Fra i “viaggiatori della sera” di questa irrespirabile estate falcidiante (“Estate impura” titolava un polar francese di Garnier Deferre, fine anni ‘809) vi è, infine(?), anche il carismatico, discontinuo, a suo modo “leggendario” Peter Fonda, spavaldo, sciamannato, apollineo Capitain America di uno fra i film più rappresentativi di un’intera generazione: quell’ “Easy Rider” firmato da Dennis Hopper, ma frutto ( ‘epocale’ è dir poco) di una perfetta intesa\triangolazione fra il regista, il giovane attore e lo sceneggiatore Terry Sothern.
Che poi quell’irripetibile esempio opera ‘on the road’-situata alla confluenza fra l’anarco.ribellismo della Beat Generation e gli immensi spazi “di libertà intima ed decantata” di cui fu pioniere Walt Withman- fosse intersecata da ulteriori archetipi della cinematografia del tempo (da Jack Nicholson ad Antonio Mendoza), sembra oggi un particolare del tutto casuale, quasi accidentale, come invece non fu.
Peter Fonda- nella stretta sintesi delle agenzie- è morto ieri nella sua casa a Los Angeles all’età di 79 anni: deceduto a causa di problemi respiratori dovuti a complicanze polmonari, che di recente lo aveva costretto ad un estenuante andirivieni ospedaliero. Frasi di rito, che a nessuno si negano: “E’ uno dei momenti più tristi delle nostra vita e non siamo in grado di trovare le parole adatte per descrivere il nostro dolore”, affermano gli eredi della contrastata, tribolata dinastia dei Fonda, di cui di Jane ed Henry restano indubbiamente i più celebrati esponenti

Particolare toccante: il 14 luglio scorso è stato il cinquantesimo anniversario dalla realizzazione del cult movie, e Peter Fonda aveva organizzato festeggiamenti per settembre. Chissà se avverranno.. Ed ancora: l’attore detestava esplicitamente Donald Trump. Nel 2018, in una delle sue ultime apparizioni pubbliche, aveva celebrato il fatto che Paul Manafort stava brigando per “spedirlo in prigione, come Donald farebbe volentieri con noi”.
Newyorkese doc, Peter Fonda aveva esordito nel 1961, esibendosi a Broadway in una anonima commedia musicale (palesemente avvantaggiato dal cognome e dalla prestanza fisica). Due anni dopo arrivò l’esordio a Hollywood in “Tammy and the Doctor” prima e nella saga sulla Seconda Guerra Mondiale “The Victors” poi.

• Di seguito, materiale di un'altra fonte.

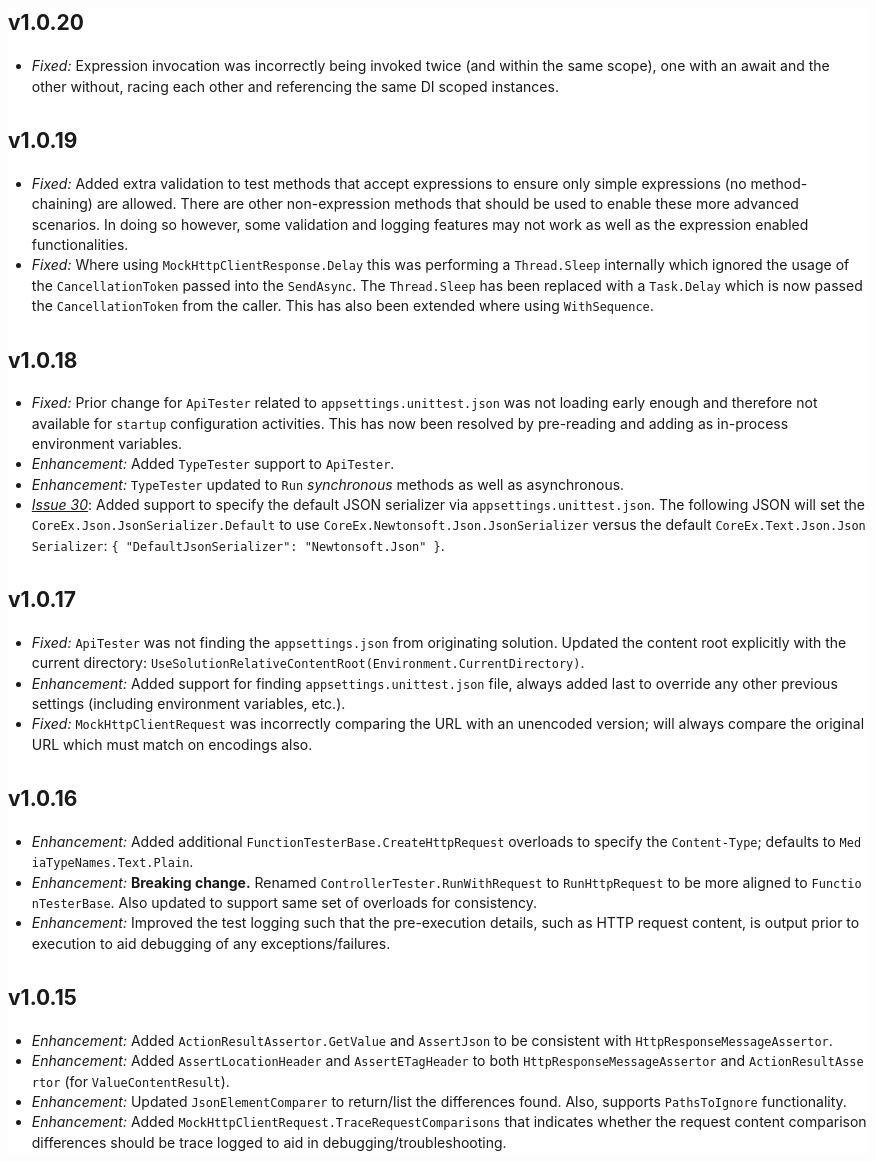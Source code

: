 ## v1.0.20
- *Fixed:* Expression invocation was incorrectly being invoked twice (and within the same scope), one with an await and the other without, racing each other and referencing the same DI scoped instances. 

## v1.0.19
- *Fixed:* Added extra validation to test methods that accept expressions to ensure only simple expressions (no method-chaining) are allowed. There are other non-expression methods that should be used to enable these more advanced scenarios. In doing so however, some validation and logging features may not work as well as the expression enabled functionalities.
- *Fixed:* Where using `MockHttpClientResponse.Delay` this was performing a `Thread.Sleep` internally which ignored the usage of the `CancellationToken` passed into the `SendAsync`. The `Thread.Sleep` has been replaced with a `Task.Delay` which is now passed the `CancellationToken` from the caller. This has also been extended where using `WithSequence`.

## v1.0.18
- *Fixed:* Prior change for `ApiTester` related to `appsettings.unittest.json` was not loading early enough and therefore not available for `startup` configuration activities. This has now been resolved by pre-reading and adding as in-process environment variables.
- *Enhancement:* Added `TypeTester` support to `ApiTester`.
- *Enhancement:* `TypeTester` updated to `Run` _synchronous_ methods as well as asynchronous.
- *[Issue 30](https://github.com/Avanade/UnitTestEx/issues/30)*: Added support to specify the default JSON serializer via `appsettings.unittest.json`. The following JSON will set the `CoreEx.Json.JsonSerializer.Default` to use `CoreEx.Newtonsoft.Json.JsonSerializer` versus the default `CoreEx.Text.Json.JsonSerializer`: `{ "DefaultJsonSerializer": "Newtonsoft.Json" }`.

## v1.0.17
- *Fixed:* `ApiTester` was not finding the `appsettings.json` from originating solution. Updated the content root explicitly with the current directory: `UseSolutionRelativeContentRoot(Environment.CurrentDirectory)`.
- *Enhancement:* Added support for finding `appsettings.unittest.json` file, always added last to override any other previous settings (including environment variables, etc.).
- *Fixed:* `MockHttpClientRequest` was incorrectly comparing the URL with an unencoded version; will always compare the original URL which must match on encodings also.

## v1.0.16
- *Enhancement:* Added additional `FunctionTesterBase.CreateHttpRequest` overloads to specify the `Content-Type`; defaults to `MediaTypeNames.Text.Plain`.
- *Enhancement:* **Breaking change.** Renamed `ControllerTester.RunWithRequest` to `RunHttpRequest` to be more aligned to `FunctionTesterBase`. Also updated to support same set of overloads for consistency.
- *Enhancement:* Improved the test logging such that the pre-execution details, such as HTTP request content, is output prior to execution to aid debugging of any exceptions/failures. 

## v1.0.15
- *Enhancement:* Added `ActionResultAssertor.GetValue` and `AssertJson` to be consistent with `HttpResponseMessageAssertor`.
- *Enhancement:* Added `AssertLocationHeader` and `AssertETagHeader` to both `HttpResponseMessageAssertor` and `ActionResultAssertor` (for `ValueContentResult`).
- *Enhancement:* Updated `JsonElementComparer` to return/list the differences found. Also, supports `PathsToIgnore` functionality.
- *Enhancement:* Added `MockHttpClientRequest.TraceRequestComparisons` that indicates whether the request content comparison differences should be trace logged to aid in debugging/troubleshooting.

Successivamente, con ruoli Ulee’s e in altre produzioni di medio calibro, guadagnò diversi riconoscimenti, fra i quali due Golden Globe, due nomination all’Oscar e una agli Emmy.
Non fu mai un “grande” (gli recheremmo offesa se lo scrivessimo post mortem), semmai fedele a certi suoi interiorizzati clichè di intemerato e insubordinato ribelle, sino all’ultimo respiro. Ma ciò non toglie che la sua fine ci rattrista e si fa emblematica non solo della sua e della nostra generazione, al crepuscoolo. Ma di un modo molto proficuo, non manicheo di intendere- come ci insegnò Fernanda Pivano- la cultura yankee e quella di tutto l’occidente “non riconciliato”: ben oltre la semplicistica opposizione alla crapula dei consumismi, dello star system e dell’eterno dio-profitto. Mai dimenticarsene…mai.